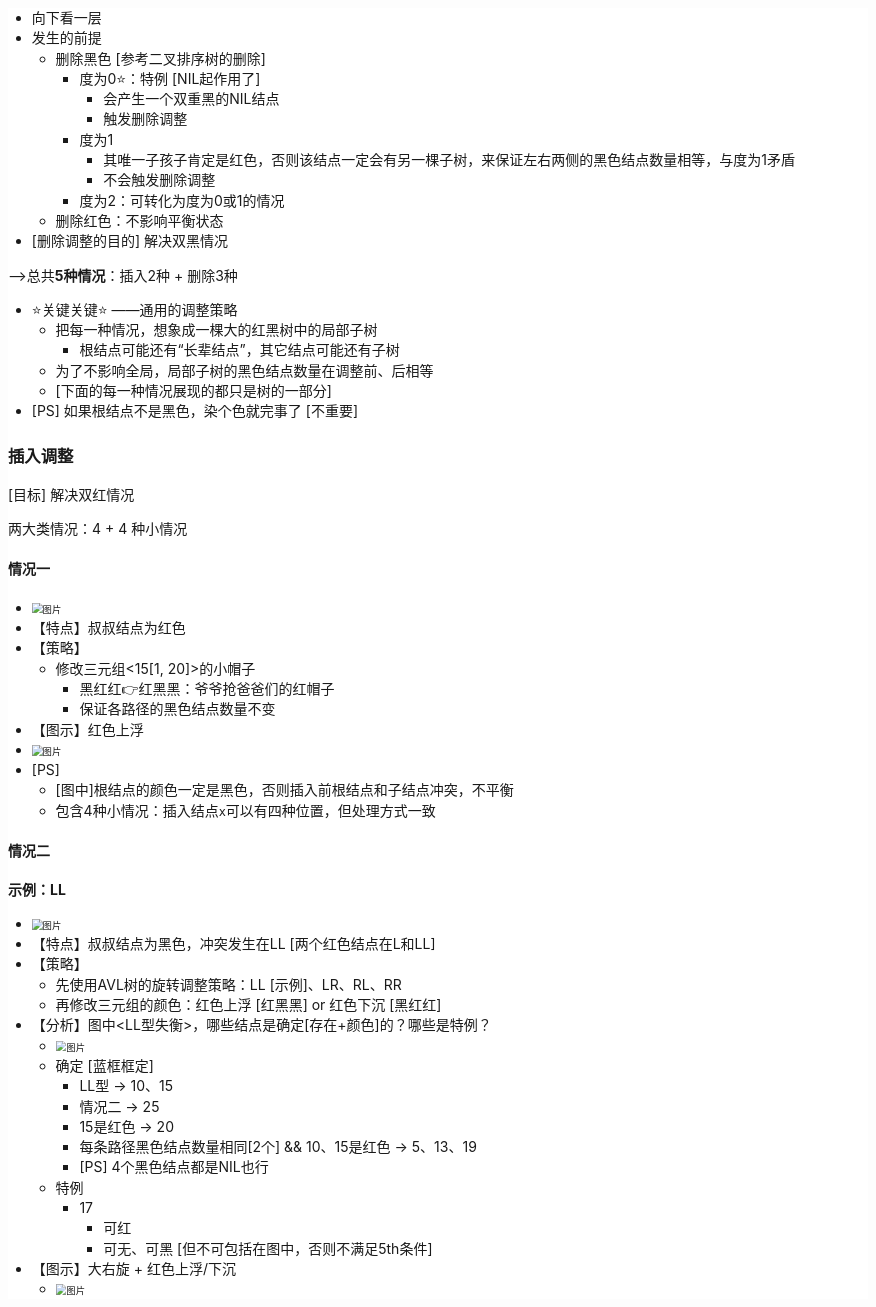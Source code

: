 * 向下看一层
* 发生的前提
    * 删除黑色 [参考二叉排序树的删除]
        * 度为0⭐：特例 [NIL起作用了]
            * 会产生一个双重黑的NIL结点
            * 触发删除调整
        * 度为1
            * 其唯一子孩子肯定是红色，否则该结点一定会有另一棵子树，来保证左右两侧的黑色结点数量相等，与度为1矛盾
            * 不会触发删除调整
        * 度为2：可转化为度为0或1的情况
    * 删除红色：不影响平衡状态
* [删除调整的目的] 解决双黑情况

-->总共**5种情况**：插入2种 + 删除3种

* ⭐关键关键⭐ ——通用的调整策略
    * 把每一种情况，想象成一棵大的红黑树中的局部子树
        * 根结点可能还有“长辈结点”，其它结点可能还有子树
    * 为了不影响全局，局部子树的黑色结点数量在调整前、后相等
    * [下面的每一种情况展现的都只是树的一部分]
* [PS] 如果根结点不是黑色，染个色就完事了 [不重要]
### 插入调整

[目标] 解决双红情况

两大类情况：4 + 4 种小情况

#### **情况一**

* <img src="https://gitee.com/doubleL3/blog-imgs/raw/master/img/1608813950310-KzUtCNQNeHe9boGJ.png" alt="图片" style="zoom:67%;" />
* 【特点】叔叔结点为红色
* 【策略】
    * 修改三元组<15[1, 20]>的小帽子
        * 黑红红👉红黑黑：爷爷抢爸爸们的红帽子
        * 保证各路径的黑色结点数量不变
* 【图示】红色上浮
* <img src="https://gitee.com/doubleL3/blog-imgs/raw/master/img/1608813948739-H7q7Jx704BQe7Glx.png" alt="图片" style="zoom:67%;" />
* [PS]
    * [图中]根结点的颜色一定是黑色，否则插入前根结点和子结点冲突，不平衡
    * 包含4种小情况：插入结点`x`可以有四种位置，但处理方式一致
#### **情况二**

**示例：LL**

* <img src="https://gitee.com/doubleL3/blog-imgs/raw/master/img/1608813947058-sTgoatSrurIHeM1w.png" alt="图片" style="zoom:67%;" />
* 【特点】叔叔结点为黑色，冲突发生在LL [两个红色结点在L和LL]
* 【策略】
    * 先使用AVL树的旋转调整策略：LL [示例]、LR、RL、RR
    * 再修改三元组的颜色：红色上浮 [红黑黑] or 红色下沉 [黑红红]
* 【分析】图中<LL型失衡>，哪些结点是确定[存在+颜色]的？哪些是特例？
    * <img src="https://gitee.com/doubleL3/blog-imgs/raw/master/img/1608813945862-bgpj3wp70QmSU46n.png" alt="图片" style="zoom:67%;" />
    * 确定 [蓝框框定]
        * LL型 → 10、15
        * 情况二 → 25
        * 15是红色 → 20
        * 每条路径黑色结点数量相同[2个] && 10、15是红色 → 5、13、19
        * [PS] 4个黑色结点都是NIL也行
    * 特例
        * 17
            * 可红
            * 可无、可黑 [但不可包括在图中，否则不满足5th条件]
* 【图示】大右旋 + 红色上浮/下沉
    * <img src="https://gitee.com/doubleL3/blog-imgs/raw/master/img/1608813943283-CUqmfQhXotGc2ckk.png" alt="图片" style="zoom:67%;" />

• • • • •

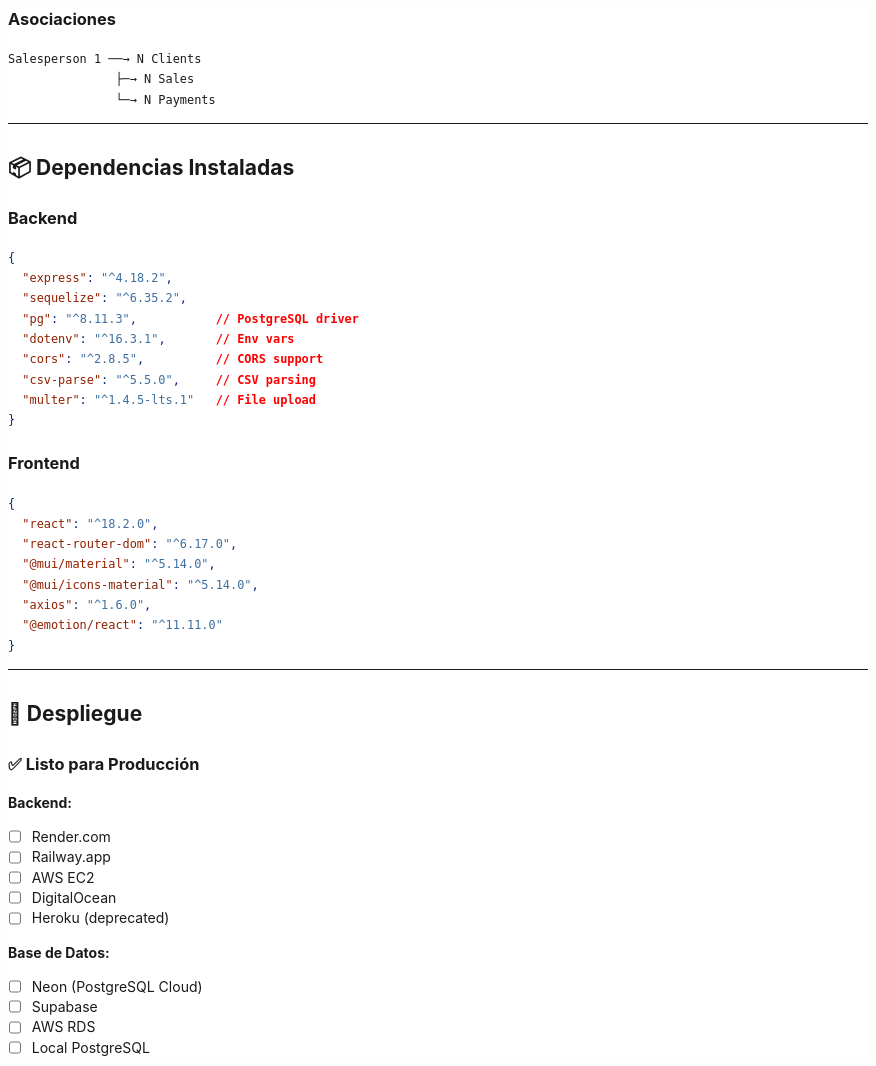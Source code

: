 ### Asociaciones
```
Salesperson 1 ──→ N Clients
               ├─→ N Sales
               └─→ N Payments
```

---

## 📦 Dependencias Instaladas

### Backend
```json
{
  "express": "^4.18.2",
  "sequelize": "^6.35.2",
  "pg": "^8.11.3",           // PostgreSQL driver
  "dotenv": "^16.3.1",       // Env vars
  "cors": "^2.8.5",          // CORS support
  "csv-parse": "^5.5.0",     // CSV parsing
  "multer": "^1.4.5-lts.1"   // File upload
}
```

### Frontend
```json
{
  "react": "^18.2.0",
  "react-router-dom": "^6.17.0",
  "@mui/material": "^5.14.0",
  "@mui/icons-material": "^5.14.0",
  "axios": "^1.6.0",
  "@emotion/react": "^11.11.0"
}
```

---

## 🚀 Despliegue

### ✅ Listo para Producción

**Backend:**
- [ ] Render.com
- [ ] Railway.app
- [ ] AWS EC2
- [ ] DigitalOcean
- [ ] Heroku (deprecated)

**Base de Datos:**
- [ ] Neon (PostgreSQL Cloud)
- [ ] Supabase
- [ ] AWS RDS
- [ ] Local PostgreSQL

• • • • •

Only lines with the word "imgs" go in the answer. Take them all from the entries above.

Output for this task:
* <img src="https://gitee.com/doubleL3/blog-imgs/raw/master/img/1608813950310-KzUtCNQNeHe9boGJ.png" alt="图片" style="zoom:67%;" />
* <img src="https://gitee.com/doubleL3/blog-imgs/raw/master/img/1608813948739-H7q7Jx704BQe7Glx.png" alt="图片" style="zoom:67%;" />
* <img src="https://gitee.com/doubleL3/blog-imgs/raw/master/img/1608813947058-sTgoatSrurIHeM1w.png" alt="图片" style="zoom:67%;" />
    * <img src="https://gitee.com/doubleL3/blog-imgs/raw/master/img/1608813945862-bgpj3wp70QmSU46n.png" alt="图片" style="zoom:67%;" />
    * <img src="https://gitee.com/doubleL3/blog-imgs/raw/master/img/1608813943283-CUqmfQhXotGc2ckk.png" alt="图片" style="zoom:67%;" />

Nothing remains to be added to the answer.